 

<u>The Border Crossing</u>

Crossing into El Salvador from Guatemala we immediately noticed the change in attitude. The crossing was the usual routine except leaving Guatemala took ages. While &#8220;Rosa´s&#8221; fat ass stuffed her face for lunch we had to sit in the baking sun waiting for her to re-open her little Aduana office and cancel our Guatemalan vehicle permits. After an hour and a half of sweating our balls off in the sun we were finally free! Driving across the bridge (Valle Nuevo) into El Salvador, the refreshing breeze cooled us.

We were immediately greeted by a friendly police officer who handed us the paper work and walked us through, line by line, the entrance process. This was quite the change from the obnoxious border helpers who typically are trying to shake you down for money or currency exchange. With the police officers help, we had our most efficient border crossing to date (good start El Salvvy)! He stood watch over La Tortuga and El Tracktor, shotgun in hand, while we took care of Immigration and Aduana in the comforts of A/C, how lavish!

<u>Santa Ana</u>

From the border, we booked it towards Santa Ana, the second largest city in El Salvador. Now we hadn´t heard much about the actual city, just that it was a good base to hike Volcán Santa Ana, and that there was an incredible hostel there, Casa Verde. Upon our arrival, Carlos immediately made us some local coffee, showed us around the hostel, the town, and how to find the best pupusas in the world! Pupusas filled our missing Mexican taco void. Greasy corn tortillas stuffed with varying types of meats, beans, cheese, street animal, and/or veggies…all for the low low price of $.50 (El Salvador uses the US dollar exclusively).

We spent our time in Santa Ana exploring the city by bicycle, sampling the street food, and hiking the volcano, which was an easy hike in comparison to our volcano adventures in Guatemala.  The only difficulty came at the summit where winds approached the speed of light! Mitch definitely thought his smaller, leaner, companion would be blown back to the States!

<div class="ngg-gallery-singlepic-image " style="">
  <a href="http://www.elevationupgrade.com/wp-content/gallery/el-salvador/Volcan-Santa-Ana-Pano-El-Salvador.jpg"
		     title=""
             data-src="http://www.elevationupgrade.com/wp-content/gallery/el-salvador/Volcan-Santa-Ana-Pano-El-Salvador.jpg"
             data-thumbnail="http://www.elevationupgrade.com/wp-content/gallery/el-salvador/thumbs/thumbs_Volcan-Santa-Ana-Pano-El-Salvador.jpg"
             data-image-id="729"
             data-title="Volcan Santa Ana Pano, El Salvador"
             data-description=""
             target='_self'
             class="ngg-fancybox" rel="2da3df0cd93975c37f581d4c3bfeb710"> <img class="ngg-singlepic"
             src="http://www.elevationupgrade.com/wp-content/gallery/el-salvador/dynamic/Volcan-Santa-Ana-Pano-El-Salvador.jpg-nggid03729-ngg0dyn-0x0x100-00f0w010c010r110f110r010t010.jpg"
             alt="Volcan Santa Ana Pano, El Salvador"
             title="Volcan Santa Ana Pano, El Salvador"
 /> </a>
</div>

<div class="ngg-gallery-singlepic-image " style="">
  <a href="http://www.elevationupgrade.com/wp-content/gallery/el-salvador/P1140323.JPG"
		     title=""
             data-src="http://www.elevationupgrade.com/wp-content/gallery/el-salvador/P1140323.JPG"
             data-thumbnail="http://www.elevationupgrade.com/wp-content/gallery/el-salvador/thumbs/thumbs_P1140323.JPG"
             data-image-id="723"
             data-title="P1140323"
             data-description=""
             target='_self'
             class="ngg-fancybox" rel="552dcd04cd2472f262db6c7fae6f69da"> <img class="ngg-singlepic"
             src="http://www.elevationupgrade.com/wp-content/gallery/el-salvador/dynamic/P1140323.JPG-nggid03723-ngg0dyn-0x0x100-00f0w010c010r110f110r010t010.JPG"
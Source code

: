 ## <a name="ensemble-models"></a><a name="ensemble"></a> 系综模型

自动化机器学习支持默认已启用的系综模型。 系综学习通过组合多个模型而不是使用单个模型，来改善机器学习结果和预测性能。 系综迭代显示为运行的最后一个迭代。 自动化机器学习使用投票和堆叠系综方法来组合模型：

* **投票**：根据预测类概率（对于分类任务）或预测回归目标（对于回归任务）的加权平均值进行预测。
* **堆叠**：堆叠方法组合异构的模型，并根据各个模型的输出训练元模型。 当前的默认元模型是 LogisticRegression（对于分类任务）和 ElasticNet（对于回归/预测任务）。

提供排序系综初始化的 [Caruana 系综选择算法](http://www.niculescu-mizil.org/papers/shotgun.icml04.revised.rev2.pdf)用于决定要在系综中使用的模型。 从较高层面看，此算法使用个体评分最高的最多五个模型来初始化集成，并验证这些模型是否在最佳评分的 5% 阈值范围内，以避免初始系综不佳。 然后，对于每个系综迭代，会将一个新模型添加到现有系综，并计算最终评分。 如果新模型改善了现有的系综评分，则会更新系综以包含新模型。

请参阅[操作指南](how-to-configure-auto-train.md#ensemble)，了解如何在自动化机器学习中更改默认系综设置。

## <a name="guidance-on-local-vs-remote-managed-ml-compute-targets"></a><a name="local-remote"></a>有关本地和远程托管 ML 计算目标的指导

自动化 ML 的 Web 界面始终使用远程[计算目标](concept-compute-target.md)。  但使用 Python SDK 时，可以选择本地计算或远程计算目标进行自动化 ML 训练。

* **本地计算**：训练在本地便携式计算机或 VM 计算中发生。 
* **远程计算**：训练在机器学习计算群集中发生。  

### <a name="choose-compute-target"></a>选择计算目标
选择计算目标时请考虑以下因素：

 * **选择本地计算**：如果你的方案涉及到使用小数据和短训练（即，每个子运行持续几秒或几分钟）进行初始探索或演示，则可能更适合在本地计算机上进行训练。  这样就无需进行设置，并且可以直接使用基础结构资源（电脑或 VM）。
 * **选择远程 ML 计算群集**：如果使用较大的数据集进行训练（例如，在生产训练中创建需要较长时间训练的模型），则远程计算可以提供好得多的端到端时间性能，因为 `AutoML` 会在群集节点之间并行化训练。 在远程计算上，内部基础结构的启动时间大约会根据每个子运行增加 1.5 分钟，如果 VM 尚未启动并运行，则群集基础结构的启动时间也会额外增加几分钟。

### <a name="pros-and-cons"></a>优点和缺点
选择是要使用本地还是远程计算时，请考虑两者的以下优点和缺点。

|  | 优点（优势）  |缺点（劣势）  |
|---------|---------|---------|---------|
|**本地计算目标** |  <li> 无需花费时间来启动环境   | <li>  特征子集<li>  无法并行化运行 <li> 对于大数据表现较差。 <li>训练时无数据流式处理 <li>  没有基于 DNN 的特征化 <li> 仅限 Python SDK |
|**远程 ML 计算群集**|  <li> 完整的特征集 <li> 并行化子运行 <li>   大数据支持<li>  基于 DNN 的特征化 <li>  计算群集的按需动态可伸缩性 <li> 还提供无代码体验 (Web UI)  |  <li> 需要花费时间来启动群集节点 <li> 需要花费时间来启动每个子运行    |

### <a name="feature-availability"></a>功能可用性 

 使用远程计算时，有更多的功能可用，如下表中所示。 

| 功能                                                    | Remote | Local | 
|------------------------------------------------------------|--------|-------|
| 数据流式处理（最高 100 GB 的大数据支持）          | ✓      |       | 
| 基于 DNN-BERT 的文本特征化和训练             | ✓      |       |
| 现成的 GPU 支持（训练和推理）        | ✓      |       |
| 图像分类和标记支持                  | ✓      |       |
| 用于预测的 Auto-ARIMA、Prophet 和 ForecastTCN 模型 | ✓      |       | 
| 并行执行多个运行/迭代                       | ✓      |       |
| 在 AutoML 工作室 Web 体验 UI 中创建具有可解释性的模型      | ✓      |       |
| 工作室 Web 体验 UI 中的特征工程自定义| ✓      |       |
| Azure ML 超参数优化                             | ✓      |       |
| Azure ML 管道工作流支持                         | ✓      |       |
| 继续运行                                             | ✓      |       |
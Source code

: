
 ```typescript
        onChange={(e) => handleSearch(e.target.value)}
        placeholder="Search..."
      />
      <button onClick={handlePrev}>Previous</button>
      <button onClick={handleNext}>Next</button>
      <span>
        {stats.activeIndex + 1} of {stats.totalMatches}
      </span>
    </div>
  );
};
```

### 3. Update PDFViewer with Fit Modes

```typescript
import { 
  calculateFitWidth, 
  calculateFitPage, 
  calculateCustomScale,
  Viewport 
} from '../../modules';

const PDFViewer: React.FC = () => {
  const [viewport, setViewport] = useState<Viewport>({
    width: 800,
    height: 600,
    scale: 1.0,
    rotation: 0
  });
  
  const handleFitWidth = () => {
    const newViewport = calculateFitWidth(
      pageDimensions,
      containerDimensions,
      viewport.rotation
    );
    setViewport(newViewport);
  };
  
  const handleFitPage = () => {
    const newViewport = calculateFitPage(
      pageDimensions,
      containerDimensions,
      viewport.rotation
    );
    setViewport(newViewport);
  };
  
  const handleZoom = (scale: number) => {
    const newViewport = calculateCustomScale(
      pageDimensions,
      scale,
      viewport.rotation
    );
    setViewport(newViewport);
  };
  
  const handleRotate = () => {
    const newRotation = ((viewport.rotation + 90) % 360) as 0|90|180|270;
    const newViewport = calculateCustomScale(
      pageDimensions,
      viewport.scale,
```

****

Prompt
Copy, from the material above, each line in which the string "AutoML" occurs.

The completed task
 * **选择远程 ML 计算群集**：如果使用较大的数据集进行训练（例如，在生产训练中创建需要较长时间训练的模型），则远程计算可以提供好得多的端到端时间性能，因为 `AutoML` 会在群集节点之间并行化训练。 在远程计算上，内部基础结构的启动时间大约会根据每个子运行增加 1.5 分钟，如果 VM 尚未启动并运行，则群集基础结构的启动时间也会额外增加几分钟。
| 在 AutoML 工作室 Web 体验 UI 中创建具有可解释性的模型      | ✓      |       |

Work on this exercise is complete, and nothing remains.